Sie blieb nicht die einzige. Unabhängig von den Sumerern entwickelten auch die Hochkulturen anderer Weltregionen ihre Schriftformen, vielleicht etwas später oder früher. In 5000 Jahren entstanden jedenfalls so unzählige der unterschiedlichsten Varianten des Schriftlichen – auf Alphabeten oder Silben basierende Systeme, bei denen ein Zeichen einem Laut beziehungsweise einer Silbe entspricht, und solchen, bei denen ein Wort durch ein Zeichen wiedergegeben wird. Konsonantenschriften wie das Arabische deuten Vokale nur durch zusätzliche Punkte oder Striche an, in den Abugida-Schriften Indiens dagegen sind Vokale und Konsonanten in einem Zeichen verbunden dargestellt.

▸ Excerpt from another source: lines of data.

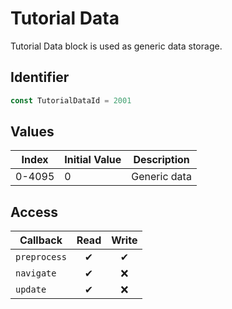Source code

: # Tutorial Data

Tutorial Data block is used as generic data storage.

## Identifier

```ts
const TutorialDataId = 2001
```

## Values

| Index  | Initial Value | Description  |
| ------ | ------------- | ------------ |
| 0-4095 | 0             | Generic data |

## Access

| Callback     | Read | Write |
| ------------ | :--: | :---: |
| `preprocess` |  ✔   |   ✔   |
| `navigate`   |  ✔   |  ❌   |
| `update`     |  ✔   |  ❌   |
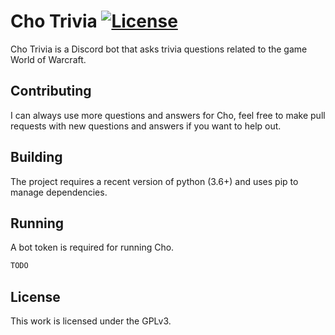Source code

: # Cho Trivia [![License](https://img.shields.io/badge/license-GPLv3-blue.svg)](COPYING)

Cho Trivia is a Discord bot that asks trivia questions related to the game
World of Warcraft.

## Contributing

I can always use more questions and answers for Cho, feel free to make pull
requests with new questions and answers if you want to help out.

## Building

The project requires a recent version of python (3.6+) and uses pip to manage
dependencies.

## Running

A bot token is required for running Cho.

```bash
TODO
```

## License

This work is licensed under the GPLv3.
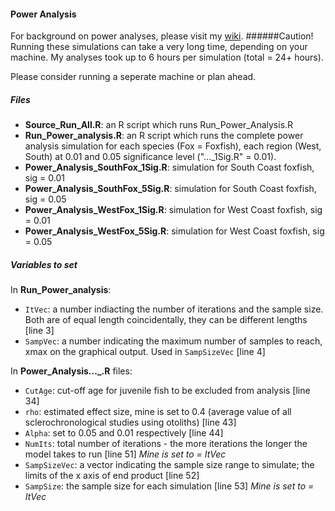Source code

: #### Power Analysis

For background on power analyses, please visit my [wiki](https://github.com/emboylen/EBHonoursThesis/wiki/9.-Power-Analysis "EBHonoursThesis wiki").
######Caution!
Running these simulations can take a very long time, depending on your machine.
My analyses took up to 6 hours per simulation (total = 24+ hours). 

Please consider running a seperate machine or plan ahead.

##### Files
* **Source_Run_All.R**: an R script which runs Run_Power_Analysis.R
* **Run_Power_analysis.R**: an R script which runs the complete power analysis simulation for each species (Fox = Foxfish), each region (West, South) at 0.01 and 0.05 significance level ("..._1Sig.R" = 0.01).
*  **Power_Analysis_SouthFox_1Sig.R**: simulation for South Coast foxfish, sig = 0.01
*  **Power_Analysis_SouthFox_5Sig.R**: simulation for South Coast foxfish, sig = 0.05
*  **Power_Analysis_WestFox_1Sig.R**: simulation for West Coast foxfish, sig = 0.01
*  **Power_Analysis_WestFox_5Sig.R**: simulation for West Coast foxfish, sig = 0.05

##### Variables to set
In **Run_Power_analysis**:
* ```ItVec```: a number indiacting the number of iterations and the sample size. Both are of equal length coincidentally, they can be different lengths [line 3]
* ```SampVec```: a number indicating the maximum number of samples to reach, xmax on the graphical output. Used in ```SampSizeVec``` [line 4]

In **Power_Analysis..._.R** files:
* ```CutAge```: cut-off age for juvenile fish to be excluded from analysis [line 34]
* ```rho```: estimated effect size, mine is set to 0.4 (average value of all sclerochronological studies using otoliths) [line 43]
* ```Alpha```: set to 0.05 and 0.01 respectively [line 44]
* ```NumIts```: total number of iterations - the more iterations the longer the model takes to run [line 51] _Mine_ _is_ _set_ _to_ _=_ _ItVec_
* ```SampSizeVec```: a vector indicating the sample size range to simulate; the limits of the x axis of end product [line 52]
* ```SampSize```: the sample size for each simulation [line 53] _Mine_ _is_ _set_ _to_ _=_ _ItVec_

Kurz, das einzige, was alle diese unterschiedlichen Systeme nach Jahrtausenden der Entwicklung noch gemeinsam haben sollten, ist ihr Benutzer – der Mensch. Was allerdings wiederum nicht ohne Folge bleiben kann, meinen Mark Changizi und Shinsuke Shimojo vom California Institute of Technology: Die Art des Menschen und sein selektionierend drängender Anspruch an Gebrauch- und Alltagstauglichkeit müsse allen Schriften ähnliche Grundmuster einprägen.

Um diese Schriftgemeinsamkeiten zu finden, analysierten die Forscher 115 Schriften aus aller Herren Länder, Zeiten und Bedeutung mit unterschiedlichster Anzahl von Buchstaben, Zeichen oder Wörtern: Von der alteuropäischen Silbenschrift Linear B der Minoer über die hebräische Konsonantenschrift, verschiedenen altindischen Abugida-Varianten und asiatischen Wortzeichen bis hin zu der im vorvergangenen Jahrhundert neuentwickelten internationalen phonetischen Schrift.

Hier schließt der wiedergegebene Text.